L.W.: Yes.. It seems the artist’s work is the step before meditation.. he hopes to stimulate that.. Or, at least certain artists do..
Dalai Lama: Hmm..
For his lecturing activities, from 1973 on, across Europe and to the U.S.A., called the ‘Energy Plan for Western Man’, it was the aim of Joseph Beuys to extend the notion of sculpture to that of the ‘Social Sculpture’, to ultimately appeal for a regeneration of thinking, and to make his statement of faith in humankind’s ability to emerge from the current crisis, brought about as a result of positivist, materialist and mechanistic thinking in the West, and to evolve a stage further.
The ‘Energy Plan’ took its impulse from Joseph Beuys’ belief that the human being is fundamentally a spiritual being, and that our vision of the world must be extended to encompass all the invisible energies with which we have lost contact, or from which we have become alienated. In the same year 1973 His Holiness the Dalai Lama of Tibet visited Europe for the first time and gave numerous talks on the subject of ‘Universal Responsibility’ saying: ‘Today we all are facing a number of serious problems such as the energy crisis, pollution and overpopulation.. Many of our troubles are manmade, created by our own ignorance, greed and irresponsible action. Many difficulties arise from ideological or even religious conflict, and men fight each other for means or methods, losing sight of their human ends and goals. I feel that our problems, though grave and complex, are within our own power to control and rectify.. Universal Responsibility is based on an understanding of the desire, the right and the possibility of achieving happiness for all beings’.

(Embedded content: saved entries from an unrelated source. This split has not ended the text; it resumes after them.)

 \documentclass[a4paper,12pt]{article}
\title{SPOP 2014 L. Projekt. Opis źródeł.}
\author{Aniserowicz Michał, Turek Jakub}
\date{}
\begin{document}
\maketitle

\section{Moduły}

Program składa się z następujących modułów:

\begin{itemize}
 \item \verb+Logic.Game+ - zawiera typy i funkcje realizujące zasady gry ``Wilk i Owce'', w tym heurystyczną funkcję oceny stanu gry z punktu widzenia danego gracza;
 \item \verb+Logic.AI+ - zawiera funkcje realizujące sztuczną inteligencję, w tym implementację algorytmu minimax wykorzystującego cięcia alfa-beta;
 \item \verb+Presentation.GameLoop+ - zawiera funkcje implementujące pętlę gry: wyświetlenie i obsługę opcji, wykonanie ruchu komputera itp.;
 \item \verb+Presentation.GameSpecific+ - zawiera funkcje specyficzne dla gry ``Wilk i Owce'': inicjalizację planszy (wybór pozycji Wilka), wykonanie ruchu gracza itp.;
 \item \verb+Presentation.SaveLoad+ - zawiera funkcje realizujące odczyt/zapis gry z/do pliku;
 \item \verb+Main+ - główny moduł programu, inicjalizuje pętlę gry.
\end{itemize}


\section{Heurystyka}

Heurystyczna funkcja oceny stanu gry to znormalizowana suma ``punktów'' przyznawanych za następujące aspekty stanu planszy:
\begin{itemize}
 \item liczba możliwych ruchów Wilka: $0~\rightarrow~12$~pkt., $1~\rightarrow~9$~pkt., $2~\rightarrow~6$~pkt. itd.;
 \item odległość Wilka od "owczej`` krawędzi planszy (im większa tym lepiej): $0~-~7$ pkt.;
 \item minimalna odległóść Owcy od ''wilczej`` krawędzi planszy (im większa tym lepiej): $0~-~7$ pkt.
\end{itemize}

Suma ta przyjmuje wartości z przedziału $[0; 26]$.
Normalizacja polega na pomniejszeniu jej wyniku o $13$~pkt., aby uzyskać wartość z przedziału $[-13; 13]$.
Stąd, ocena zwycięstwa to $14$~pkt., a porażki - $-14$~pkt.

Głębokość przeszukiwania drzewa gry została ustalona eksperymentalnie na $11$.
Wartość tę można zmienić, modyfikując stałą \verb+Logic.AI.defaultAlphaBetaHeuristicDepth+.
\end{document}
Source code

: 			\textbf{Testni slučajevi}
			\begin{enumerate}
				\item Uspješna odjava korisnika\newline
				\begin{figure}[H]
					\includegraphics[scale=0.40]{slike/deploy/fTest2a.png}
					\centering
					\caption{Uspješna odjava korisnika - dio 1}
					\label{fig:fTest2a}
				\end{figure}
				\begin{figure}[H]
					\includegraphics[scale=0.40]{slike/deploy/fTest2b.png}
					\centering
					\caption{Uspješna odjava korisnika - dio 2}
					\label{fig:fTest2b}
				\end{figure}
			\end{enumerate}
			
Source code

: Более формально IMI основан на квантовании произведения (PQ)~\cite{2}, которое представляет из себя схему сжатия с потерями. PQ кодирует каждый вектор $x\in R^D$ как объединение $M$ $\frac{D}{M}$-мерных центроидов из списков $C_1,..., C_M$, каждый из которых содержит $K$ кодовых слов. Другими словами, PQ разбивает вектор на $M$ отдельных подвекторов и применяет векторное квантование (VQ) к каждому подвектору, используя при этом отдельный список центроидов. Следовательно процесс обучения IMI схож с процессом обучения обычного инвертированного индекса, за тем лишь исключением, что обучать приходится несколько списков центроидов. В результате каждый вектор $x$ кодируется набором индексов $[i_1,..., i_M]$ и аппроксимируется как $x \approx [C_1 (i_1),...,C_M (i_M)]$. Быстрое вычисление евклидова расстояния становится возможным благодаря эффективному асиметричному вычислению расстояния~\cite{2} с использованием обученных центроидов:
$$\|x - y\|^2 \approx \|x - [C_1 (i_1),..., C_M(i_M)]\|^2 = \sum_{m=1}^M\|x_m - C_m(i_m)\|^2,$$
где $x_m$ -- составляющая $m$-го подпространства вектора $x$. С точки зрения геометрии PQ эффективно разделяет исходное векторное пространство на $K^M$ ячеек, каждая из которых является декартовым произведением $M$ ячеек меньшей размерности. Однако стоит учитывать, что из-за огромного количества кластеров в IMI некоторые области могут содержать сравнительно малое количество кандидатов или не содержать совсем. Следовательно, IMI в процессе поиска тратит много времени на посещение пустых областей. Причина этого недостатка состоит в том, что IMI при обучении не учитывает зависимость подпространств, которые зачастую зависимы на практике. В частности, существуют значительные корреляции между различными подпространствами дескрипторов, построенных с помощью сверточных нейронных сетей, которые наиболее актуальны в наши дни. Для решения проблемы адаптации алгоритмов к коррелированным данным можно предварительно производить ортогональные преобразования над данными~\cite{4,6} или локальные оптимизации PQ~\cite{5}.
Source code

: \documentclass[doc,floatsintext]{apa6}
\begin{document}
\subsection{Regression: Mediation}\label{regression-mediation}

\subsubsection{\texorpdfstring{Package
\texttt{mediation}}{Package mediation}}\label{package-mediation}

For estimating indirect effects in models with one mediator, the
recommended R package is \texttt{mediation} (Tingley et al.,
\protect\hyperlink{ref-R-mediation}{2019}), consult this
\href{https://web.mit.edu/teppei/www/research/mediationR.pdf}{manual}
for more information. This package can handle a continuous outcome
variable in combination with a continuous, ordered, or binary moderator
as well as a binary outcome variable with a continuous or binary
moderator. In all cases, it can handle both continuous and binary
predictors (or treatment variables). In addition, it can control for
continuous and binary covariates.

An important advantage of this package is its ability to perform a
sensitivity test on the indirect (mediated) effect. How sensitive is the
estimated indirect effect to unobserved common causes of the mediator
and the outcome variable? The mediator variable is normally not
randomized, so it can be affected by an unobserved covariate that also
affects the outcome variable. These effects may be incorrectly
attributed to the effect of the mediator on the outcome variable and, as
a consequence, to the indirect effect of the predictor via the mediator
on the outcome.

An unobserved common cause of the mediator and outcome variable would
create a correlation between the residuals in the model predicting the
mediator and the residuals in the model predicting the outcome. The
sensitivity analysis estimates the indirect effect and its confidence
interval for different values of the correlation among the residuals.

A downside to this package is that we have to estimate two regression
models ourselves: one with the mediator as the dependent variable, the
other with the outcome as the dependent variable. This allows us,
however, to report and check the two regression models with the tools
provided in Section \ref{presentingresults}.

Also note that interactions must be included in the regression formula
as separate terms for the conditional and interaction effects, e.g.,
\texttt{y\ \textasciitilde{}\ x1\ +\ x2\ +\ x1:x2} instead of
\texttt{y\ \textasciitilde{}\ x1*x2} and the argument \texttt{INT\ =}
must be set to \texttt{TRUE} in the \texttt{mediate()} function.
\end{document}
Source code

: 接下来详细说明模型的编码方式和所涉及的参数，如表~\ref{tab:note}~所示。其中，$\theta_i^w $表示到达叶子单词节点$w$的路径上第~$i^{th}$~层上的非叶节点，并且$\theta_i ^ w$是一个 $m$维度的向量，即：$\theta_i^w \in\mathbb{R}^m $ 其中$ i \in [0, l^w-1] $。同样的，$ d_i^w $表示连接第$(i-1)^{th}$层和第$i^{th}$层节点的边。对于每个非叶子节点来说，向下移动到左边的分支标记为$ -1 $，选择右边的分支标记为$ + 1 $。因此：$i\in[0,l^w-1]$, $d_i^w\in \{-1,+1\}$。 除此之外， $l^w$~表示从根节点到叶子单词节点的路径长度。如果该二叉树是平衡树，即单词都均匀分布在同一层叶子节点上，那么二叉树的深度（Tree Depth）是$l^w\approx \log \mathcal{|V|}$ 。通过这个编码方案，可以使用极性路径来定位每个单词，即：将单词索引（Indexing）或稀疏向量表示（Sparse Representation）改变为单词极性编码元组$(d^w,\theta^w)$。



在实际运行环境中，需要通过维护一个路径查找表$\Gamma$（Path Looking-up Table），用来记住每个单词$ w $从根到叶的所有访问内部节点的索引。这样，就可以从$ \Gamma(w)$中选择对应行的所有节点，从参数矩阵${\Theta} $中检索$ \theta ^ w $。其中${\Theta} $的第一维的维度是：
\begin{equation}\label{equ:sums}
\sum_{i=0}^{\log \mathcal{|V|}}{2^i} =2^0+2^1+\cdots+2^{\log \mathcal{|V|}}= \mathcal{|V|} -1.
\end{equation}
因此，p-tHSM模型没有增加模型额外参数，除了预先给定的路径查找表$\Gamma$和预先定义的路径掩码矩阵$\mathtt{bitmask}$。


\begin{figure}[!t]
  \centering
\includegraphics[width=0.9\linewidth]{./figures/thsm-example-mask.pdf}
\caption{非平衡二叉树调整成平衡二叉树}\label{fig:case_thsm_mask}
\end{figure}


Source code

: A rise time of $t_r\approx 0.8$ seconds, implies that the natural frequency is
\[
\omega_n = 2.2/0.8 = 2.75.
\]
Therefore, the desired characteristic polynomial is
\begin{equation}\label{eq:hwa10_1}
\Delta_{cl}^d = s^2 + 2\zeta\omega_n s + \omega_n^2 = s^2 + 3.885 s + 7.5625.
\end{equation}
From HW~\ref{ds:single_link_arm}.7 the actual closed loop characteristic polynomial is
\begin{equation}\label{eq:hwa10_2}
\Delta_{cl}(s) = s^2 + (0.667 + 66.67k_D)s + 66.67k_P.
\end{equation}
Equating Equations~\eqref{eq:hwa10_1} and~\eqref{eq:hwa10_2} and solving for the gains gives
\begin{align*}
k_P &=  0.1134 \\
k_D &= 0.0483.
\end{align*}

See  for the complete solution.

From as early as 1947 on bees have appeared in the work of Joseph Beuys and later beeswax and honey too appeared. Famous is the piece ‘Honeypump’ at the sixth Dokumenta in Kassel, in 1977, that symbolizes the working principle of the Free International University, founded by Joseph Beuys in 1972. The involvement is not specifically in bees, beeswax, or honey, but in the complex relationships between natural structures as described by Rudolf Steiner in his nine lectures ‘On Bees’ in 1923. Joseph Beuys says: ‘Bees are for me symbols of socialism. This does not mean mechanistic state socialism, but a socialist organism in which all parts function as a living body. A unity which has to function perfectly in a humane, warm way through the principles of co-operation and brotherhood’.
On His historic first visit to North America, in 1979, the Dalai Lama repeatedly said in His lectures: ‘To solve problems we need a warm atmosphere. My mission is, wherever I am, to express my feeling about the importance of kindness and a true sense of brotherhood’. For the seventh Dokumenta in Kassel, now in 1982, Joseph Beuys is planting 7000 oak trees as his contribution to the modern art exhibit. The 7000 oaks are a plea to the community to pay attention to the deforestation that is being executed around Kassel at present.
The Dalai Lama also remarked during his visit to the U.S.A. and Canada in 1979 and 1980: ‘No one knows what will happen in a few decades, or a few centuries. What adverse effect for example deforestation might have on the weather, the soil, the rain. We are having problems because people are concentrating on their selfish interests, on making money, and are not thinking of the community as a whole’.
Like all his oeuvre Joseph Beuys also dedicates this ecological work of art, the 7000 oaks, to the ‘Victory of Socialist warmth and self-determination over materialist greed and alientation’. And not only he, but many modern artists have brought the problem of ecology to the attention of society through their art. To His Holiness the Dalai Lama the question on this aspect of modern art was:
Q: Could Your Holiness suggest how artists can successfully help to overcome present-day materialist greed?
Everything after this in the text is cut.